/ Management  

Unlock hidden insights; Build a stunning Grafana dashboard to monitor OPA like a bro (part 3)

Hi there “Process Automation” fans,

Welcome to a new installment of “Process Automation” tips.

Last week, we saw our first Grafana dashboard passing by nicely embedded in an entity layout reading the metrics of a JSON exporter. Great stuff, but there is more data available to explore via metrics.

It’s time to continue our journey on Grafana connecting the OPA database with a fascinating exporter! It was not the intention to do it with this exporter (see below), but with new knowledge, you get new insights which brings you to new areas of expertise.


Let’s get right into it…

BUT…First some upfront insights on directions you do NOT need to go to!

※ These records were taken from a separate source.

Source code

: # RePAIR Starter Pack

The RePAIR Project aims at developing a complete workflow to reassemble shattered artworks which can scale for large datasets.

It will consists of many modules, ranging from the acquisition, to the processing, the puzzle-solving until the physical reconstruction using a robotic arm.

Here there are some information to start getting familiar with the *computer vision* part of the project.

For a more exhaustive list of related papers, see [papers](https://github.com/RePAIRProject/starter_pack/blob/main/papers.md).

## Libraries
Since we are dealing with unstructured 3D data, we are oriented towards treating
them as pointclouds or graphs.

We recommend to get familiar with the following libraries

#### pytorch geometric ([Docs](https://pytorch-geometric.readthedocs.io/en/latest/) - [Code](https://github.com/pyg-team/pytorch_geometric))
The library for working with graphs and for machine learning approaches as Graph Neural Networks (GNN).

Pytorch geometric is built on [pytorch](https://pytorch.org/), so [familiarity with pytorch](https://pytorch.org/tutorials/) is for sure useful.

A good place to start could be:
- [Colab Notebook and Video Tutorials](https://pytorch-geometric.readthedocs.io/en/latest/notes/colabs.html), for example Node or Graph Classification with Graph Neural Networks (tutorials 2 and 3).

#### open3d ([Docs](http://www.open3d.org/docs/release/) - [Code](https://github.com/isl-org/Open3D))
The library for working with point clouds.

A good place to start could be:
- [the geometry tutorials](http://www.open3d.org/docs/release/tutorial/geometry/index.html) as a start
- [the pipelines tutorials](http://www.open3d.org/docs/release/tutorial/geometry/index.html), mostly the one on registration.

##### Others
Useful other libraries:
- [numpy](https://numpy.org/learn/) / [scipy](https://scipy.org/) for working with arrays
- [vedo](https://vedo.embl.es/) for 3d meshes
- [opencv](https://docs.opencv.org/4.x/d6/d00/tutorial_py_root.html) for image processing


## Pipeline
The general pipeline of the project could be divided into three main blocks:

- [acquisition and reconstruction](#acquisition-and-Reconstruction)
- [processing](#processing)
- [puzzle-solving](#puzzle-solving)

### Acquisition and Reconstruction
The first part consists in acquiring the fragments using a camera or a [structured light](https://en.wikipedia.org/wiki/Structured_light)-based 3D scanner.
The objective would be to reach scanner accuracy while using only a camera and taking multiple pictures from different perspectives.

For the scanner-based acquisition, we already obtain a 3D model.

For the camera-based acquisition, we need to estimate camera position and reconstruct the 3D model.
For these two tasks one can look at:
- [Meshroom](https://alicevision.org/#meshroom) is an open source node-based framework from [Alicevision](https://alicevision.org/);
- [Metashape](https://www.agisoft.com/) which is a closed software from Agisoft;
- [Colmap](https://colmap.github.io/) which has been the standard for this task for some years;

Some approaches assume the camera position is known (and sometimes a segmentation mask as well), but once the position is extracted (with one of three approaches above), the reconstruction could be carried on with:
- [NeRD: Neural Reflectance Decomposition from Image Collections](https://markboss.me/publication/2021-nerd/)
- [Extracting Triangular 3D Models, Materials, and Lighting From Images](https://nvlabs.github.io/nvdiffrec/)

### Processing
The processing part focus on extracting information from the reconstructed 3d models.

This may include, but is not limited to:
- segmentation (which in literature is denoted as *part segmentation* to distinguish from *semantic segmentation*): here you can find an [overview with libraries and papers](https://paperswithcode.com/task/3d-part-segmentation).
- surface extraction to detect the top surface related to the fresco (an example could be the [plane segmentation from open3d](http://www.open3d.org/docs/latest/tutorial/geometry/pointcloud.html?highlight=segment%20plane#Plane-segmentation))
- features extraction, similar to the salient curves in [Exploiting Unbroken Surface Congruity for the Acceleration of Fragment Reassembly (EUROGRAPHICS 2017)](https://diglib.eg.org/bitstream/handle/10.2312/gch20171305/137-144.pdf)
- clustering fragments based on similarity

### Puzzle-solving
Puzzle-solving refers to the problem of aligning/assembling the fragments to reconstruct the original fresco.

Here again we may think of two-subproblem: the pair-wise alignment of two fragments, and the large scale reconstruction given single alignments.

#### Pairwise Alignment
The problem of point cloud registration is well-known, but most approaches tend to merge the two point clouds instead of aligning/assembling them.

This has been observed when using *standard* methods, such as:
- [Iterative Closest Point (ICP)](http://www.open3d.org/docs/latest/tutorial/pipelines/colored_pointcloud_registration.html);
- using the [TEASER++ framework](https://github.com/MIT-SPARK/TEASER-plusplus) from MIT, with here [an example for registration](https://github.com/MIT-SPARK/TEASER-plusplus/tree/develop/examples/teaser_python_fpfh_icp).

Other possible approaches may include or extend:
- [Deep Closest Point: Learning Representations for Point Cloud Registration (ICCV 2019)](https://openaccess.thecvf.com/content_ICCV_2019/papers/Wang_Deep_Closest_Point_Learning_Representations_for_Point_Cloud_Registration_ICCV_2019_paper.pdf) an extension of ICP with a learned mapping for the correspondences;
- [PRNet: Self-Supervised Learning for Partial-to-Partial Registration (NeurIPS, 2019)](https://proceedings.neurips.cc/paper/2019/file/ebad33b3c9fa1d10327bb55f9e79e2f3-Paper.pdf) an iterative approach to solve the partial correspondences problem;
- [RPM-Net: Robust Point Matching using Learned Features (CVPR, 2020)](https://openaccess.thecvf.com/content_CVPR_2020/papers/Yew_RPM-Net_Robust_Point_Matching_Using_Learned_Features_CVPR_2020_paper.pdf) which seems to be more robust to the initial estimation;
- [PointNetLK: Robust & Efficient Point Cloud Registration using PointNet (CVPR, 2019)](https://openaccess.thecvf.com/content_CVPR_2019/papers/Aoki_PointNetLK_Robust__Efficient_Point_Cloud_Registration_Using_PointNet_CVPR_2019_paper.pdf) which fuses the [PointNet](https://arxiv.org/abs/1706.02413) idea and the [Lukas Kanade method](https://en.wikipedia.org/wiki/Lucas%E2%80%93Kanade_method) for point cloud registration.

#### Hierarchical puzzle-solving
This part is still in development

Last week we learned about the “JSON exporter”; Interesting stuff and works great. This post will dive into other data (in the database), and I was just wondering how to grab this information! First I thought about calling HTTP SOAP services over the “Blackbox exporter”, but with all the authentication over OTDS it would be a nightmare…We need to be closer to our target which is our database! So, searching brought me to the “Postgres exporter”; Super interesting, but I’m totally missing the point here as this exporter has a different use-case which is monitoring, alerts, and performance tracking of the DB itself where I want to visualize real application data (our entity-, bpm-, and lifecycle-instances!)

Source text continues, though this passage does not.